> **Task goal**:
What is the number of lines below that contain the string "bool"? Give it and nothing else.

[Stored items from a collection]
┄┄┄┄┄┄
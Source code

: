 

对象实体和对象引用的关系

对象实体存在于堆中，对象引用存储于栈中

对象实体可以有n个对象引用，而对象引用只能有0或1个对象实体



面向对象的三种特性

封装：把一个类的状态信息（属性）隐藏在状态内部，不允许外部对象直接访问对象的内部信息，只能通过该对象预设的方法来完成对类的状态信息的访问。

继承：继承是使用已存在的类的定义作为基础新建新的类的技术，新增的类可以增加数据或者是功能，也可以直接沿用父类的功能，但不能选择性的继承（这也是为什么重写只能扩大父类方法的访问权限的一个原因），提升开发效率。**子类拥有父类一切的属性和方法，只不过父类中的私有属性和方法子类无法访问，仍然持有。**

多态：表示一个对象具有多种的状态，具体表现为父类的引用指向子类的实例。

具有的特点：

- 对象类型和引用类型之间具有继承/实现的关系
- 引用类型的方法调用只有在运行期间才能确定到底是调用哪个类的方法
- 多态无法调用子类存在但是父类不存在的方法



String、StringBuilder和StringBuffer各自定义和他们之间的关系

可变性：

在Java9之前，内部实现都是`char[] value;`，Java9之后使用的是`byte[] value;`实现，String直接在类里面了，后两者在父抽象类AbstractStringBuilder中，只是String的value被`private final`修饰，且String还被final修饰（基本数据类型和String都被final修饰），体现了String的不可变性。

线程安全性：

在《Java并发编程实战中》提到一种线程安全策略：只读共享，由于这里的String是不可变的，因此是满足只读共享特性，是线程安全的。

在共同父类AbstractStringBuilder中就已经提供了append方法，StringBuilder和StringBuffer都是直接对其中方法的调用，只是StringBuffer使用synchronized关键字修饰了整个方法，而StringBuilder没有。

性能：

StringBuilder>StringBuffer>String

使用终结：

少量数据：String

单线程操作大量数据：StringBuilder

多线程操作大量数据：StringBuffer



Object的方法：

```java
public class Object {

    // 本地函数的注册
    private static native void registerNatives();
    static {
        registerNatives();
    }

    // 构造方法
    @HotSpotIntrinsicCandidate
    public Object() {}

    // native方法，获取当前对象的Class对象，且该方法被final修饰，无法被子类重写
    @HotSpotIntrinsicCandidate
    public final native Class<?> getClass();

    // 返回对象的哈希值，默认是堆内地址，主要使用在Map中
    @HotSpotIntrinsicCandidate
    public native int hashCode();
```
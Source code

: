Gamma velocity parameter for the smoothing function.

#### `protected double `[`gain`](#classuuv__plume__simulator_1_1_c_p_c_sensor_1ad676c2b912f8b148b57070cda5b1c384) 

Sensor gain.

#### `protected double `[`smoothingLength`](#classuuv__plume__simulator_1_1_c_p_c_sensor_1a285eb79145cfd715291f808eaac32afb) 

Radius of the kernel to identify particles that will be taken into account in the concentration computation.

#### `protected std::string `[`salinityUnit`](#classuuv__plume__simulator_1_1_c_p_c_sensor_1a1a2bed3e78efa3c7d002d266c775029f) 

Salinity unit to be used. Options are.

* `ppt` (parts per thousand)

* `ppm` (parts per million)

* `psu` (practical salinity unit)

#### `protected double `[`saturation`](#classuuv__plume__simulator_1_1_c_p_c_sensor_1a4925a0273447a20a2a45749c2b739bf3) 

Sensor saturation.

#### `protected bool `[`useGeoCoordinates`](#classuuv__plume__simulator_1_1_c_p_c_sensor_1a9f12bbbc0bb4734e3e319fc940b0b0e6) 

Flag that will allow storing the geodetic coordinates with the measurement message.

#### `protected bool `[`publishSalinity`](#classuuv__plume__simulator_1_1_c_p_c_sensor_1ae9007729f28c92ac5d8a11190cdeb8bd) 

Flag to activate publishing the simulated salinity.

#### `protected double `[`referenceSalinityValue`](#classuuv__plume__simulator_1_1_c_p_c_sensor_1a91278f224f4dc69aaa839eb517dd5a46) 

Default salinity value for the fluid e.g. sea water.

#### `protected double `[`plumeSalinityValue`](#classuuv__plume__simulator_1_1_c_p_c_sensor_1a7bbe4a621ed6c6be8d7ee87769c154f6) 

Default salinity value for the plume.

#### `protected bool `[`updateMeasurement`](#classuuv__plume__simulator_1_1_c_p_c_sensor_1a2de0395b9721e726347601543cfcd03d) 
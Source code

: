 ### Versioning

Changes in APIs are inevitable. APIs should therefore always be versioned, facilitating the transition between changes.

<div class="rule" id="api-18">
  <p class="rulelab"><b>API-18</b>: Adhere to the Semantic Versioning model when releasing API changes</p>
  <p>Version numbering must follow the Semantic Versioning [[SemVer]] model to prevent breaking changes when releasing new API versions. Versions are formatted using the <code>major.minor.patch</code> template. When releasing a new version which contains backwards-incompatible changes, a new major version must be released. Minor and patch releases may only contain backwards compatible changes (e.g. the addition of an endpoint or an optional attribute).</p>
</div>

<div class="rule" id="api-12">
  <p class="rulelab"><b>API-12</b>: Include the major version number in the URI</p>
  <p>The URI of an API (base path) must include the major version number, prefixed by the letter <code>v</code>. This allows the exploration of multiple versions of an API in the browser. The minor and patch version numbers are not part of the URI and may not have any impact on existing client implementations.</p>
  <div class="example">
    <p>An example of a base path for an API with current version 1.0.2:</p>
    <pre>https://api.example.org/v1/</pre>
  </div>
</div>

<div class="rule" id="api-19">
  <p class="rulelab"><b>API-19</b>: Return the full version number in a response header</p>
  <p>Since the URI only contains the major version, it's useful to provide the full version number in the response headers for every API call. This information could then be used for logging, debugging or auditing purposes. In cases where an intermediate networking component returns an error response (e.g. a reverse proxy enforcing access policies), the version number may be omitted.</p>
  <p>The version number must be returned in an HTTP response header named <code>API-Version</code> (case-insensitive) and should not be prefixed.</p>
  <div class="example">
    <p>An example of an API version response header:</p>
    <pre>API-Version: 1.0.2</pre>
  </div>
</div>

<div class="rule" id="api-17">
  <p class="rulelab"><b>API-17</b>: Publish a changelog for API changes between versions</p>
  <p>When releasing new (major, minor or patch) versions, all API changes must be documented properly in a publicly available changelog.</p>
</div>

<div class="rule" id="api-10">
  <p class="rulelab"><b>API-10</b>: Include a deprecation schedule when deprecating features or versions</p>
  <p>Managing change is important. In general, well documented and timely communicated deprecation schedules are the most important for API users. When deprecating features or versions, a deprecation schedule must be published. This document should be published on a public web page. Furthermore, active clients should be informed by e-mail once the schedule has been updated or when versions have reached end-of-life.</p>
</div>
┄┄┄┄┄┄
> **Solution to the problem**:
3